Una oscura y alargada silueta, formada por numerosos autobuses, repletos de ingleses, se dirigía con cierta dificultad hacia la cuadrada construcción, atravesando las verdes y húmedas praderas, y llegó a sus puertas casi al mismo tiempo que lo hacían los japoneses, al otro lado del mundo. La zona elegida no estaba cerca de caminos, ni carreteras, ni ninguna otra vía de comunicación, por lo que los pesados autobuses, cargados con todo el personal, incluyendo los equipajes y toneladas de material que sería del todo necesario para su utilización en la estación, apenas podía avanzar por encima del barro húmedo, de las praderas casi cubiertas de agua o de la gran cantidad de pequeños arroyuelos que poblaban la zona. Continuamente se producían paradas porque alguno de los autobuses que formaban el convoy se detenía ante la imposibilidad de continuar, por haberse quedado atrapado en algún barrizal, y tenía que ser remolcado por otro autobús, modificando la trayectoria del resto, y originando un nuevo retraso. Pero los británicos, fieles a su propia naturaleza, llegaron finalmente puntuales a la estación.
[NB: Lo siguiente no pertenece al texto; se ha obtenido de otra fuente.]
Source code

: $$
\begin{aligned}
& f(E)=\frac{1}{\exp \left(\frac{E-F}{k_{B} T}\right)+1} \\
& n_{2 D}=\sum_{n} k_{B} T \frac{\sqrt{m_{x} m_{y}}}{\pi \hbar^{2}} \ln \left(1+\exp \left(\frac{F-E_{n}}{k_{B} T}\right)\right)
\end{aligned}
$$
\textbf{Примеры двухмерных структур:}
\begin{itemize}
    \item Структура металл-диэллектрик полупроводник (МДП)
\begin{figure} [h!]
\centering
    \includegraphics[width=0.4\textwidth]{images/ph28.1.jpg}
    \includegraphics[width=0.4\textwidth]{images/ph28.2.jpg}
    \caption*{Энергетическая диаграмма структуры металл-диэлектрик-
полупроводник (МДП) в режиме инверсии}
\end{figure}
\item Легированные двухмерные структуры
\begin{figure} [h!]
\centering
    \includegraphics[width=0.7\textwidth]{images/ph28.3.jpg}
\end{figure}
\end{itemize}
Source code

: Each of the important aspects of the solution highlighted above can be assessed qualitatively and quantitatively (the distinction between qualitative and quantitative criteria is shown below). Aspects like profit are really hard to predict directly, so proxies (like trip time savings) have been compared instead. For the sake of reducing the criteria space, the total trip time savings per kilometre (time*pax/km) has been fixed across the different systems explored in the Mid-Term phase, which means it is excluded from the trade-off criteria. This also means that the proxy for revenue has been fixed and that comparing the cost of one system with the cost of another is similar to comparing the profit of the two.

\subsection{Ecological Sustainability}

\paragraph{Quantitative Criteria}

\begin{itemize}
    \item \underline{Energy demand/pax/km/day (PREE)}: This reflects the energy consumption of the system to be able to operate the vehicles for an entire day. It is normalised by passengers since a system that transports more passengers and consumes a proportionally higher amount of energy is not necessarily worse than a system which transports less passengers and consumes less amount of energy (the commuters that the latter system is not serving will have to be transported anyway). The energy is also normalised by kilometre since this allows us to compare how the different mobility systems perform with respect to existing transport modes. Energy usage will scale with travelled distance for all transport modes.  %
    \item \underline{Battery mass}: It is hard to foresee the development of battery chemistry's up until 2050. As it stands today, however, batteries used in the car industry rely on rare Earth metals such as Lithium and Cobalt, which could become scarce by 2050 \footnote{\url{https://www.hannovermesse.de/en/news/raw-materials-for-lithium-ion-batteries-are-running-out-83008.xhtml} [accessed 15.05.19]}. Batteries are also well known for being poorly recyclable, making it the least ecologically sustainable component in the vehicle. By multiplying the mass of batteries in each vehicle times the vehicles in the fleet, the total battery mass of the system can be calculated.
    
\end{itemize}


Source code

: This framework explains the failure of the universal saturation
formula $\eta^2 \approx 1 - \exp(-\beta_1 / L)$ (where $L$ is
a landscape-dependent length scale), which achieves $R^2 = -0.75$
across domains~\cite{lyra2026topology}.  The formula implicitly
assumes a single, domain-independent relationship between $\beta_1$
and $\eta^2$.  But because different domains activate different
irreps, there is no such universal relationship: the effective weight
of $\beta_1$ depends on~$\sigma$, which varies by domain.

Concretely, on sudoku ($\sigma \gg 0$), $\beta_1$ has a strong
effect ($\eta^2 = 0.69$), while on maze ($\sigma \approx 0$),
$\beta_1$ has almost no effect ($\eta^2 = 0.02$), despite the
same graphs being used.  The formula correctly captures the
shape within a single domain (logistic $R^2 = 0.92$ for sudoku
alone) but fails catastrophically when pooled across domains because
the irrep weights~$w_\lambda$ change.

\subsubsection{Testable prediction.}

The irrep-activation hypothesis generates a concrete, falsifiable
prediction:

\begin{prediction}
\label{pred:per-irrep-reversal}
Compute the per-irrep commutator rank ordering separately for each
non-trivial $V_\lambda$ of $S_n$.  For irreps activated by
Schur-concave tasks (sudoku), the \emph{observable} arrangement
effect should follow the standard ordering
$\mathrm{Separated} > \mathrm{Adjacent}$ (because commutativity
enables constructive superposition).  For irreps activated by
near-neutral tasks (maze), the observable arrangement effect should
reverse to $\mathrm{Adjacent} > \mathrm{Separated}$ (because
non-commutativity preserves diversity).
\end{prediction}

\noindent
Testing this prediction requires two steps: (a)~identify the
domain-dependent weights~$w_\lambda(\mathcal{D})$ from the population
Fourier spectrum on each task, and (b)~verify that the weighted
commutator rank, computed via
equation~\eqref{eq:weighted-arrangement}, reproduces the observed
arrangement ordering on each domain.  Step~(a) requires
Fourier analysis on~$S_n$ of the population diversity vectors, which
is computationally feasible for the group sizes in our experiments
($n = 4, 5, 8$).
Al alcanzar el recóndito lugar, los autobuses fueron desocupándose, y los futuros ocupantes de la estación se agolparon a las puertas de ésta. Todos y cada uno de los vehículos, ya vacíos, se dirigieron hacia una estrecha cueva cercana, a la que se tenía acceso atravesando otra pequeña catarata colindante. Uno a uno, todos los autobuses entraron en la pequeña gruta. Al rato, cuando todos los conductores —que también entrarían a vivir en la estación—, hubieron salido, un inglés de cabellos naranjas, y la piel cubierta de pecas, se dirigió a la entrada la caverna. Miró detenidamente el lugar, comprobó que nadie en su sano juicio entraría atravesando aquella cascada, y volvió sobre sus pasos.

—Todo en orden —le dijo a un hombre de corta estatura, que miraba ensimismado a la estación acristalada, con las manos unidas en posición reflexiva. Tenía el pelo corto, peinado con una fina y marcada raya en el lado derecho.

—De acuerdo —contestó el nuevo Rector de la estación, sin mover un solo músculo—. Entremos.

Al instante, otro inglés un poco más alto y con la voz dura y poderosa, instó al resto de los ingleses a que entraran en la construcción de cristal blanquecino y transparente. Poco a poco, con la tristeza, la congoja y la pesadumbre reflejada en los rostros de todos los colonos, fueron entrando en la estación, a través de la estrecha puerta situada en su parte inferior. Un rato después, una vez que hubieron entrado todos, solamente quedaban en el exterior el inglés pelirrojo, el oficial alto de voz enérgica y el Rector inglés.

—Caballeros, sean tan amables —dijo éste, señalando educadamente con el brazo hacia la compuerta.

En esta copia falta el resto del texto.